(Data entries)
┄┄┄┄┄┄┄┄┄┄┄┄┄┄┄┄┄┄┄┄

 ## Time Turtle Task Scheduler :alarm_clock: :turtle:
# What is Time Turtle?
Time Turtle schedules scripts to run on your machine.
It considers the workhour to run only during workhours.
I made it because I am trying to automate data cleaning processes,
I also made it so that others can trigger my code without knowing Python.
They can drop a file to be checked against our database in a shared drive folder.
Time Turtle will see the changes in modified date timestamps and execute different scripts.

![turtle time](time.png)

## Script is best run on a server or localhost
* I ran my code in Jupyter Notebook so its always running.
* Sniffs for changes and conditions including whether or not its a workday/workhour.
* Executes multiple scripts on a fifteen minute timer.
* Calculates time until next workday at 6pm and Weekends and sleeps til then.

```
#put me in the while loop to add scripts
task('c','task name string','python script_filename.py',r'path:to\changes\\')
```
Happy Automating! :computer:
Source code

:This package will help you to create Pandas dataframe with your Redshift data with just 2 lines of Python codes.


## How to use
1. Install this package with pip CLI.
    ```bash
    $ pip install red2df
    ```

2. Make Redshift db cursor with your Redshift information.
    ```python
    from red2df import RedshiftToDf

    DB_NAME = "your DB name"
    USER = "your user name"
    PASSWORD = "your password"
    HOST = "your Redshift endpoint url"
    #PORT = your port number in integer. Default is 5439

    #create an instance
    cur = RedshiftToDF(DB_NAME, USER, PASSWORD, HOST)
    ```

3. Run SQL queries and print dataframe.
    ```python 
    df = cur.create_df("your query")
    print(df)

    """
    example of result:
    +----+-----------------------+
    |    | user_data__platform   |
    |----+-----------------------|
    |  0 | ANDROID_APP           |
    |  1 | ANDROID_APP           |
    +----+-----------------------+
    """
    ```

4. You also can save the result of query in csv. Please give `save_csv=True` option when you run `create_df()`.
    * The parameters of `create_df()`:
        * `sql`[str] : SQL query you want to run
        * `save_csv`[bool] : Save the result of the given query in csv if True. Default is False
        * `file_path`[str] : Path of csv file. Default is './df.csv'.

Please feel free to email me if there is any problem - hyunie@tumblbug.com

┄┄┄┄┄┄┄┄┄┄┄┄┄┄┄┄┄┄┄┄

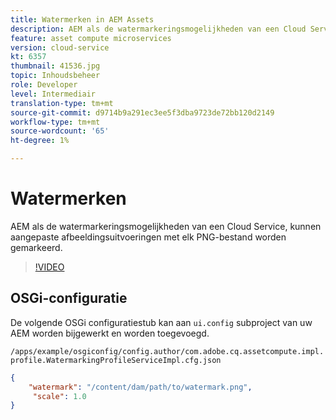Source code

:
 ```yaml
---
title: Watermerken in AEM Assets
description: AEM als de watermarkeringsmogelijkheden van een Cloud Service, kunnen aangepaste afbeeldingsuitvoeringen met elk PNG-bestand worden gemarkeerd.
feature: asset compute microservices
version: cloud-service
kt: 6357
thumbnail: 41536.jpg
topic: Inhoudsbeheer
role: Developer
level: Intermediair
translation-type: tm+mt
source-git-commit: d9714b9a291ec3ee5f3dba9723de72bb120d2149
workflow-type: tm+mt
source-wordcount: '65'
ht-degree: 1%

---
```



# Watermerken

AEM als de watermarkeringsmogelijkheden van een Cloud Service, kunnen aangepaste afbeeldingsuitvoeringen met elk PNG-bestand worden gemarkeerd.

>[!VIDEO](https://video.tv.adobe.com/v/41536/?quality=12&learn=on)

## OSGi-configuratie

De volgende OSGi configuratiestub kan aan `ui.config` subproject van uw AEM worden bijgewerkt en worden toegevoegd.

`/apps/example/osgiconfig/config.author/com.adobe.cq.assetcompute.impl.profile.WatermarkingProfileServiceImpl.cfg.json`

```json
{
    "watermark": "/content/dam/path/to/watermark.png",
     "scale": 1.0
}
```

┄┄┄┄┄┄┄┄┄┄┄┄┄┄┄┄┄┄┄┄

**THE PROBLEM**
An exact copy of the lines above, from the one containing "## Time Turtle" through the one containing "I made it because", is the whole of the answer.

**OUTPUT FOR THIS TASK**
 ## Time Turtle Task Scheduler :alarm_clock: :turtle:
# What is Time Turtle?
Time Turtle schedules scripts to run on your machine.
It considers the workhour to run only during workhours.
I made it because I am trying to automate data cleaning processes,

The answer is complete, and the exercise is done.